Work request: Across the entries below, how many lines contain the string "your"? Give only the count.

Source texts of formatted documents:

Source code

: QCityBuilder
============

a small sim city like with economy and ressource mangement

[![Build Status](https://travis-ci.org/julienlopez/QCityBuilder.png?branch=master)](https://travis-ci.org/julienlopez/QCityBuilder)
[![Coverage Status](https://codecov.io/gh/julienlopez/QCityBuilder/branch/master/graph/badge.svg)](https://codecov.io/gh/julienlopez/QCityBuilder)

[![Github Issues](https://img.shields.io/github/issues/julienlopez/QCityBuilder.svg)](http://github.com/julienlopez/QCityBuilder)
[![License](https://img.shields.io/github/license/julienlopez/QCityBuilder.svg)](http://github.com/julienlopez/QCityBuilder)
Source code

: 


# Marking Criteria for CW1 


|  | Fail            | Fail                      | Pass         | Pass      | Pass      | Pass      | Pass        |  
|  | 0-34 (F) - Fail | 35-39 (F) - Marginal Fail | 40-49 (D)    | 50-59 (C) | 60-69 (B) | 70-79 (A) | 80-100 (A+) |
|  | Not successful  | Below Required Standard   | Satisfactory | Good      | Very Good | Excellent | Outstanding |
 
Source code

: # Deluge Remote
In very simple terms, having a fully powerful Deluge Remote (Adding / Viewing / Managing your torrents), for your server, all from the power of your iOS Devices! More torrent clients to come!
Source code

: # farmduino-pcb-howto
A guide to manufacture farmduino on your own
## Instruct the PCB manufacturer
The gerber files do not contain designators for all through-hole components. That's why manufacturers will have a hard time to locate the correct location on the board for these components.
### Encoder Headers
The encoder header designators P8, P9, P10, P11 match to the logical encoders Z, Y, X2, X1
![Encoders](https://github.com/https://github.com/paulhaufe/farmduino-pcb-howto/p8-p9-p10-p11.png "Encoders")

Exercise output: 2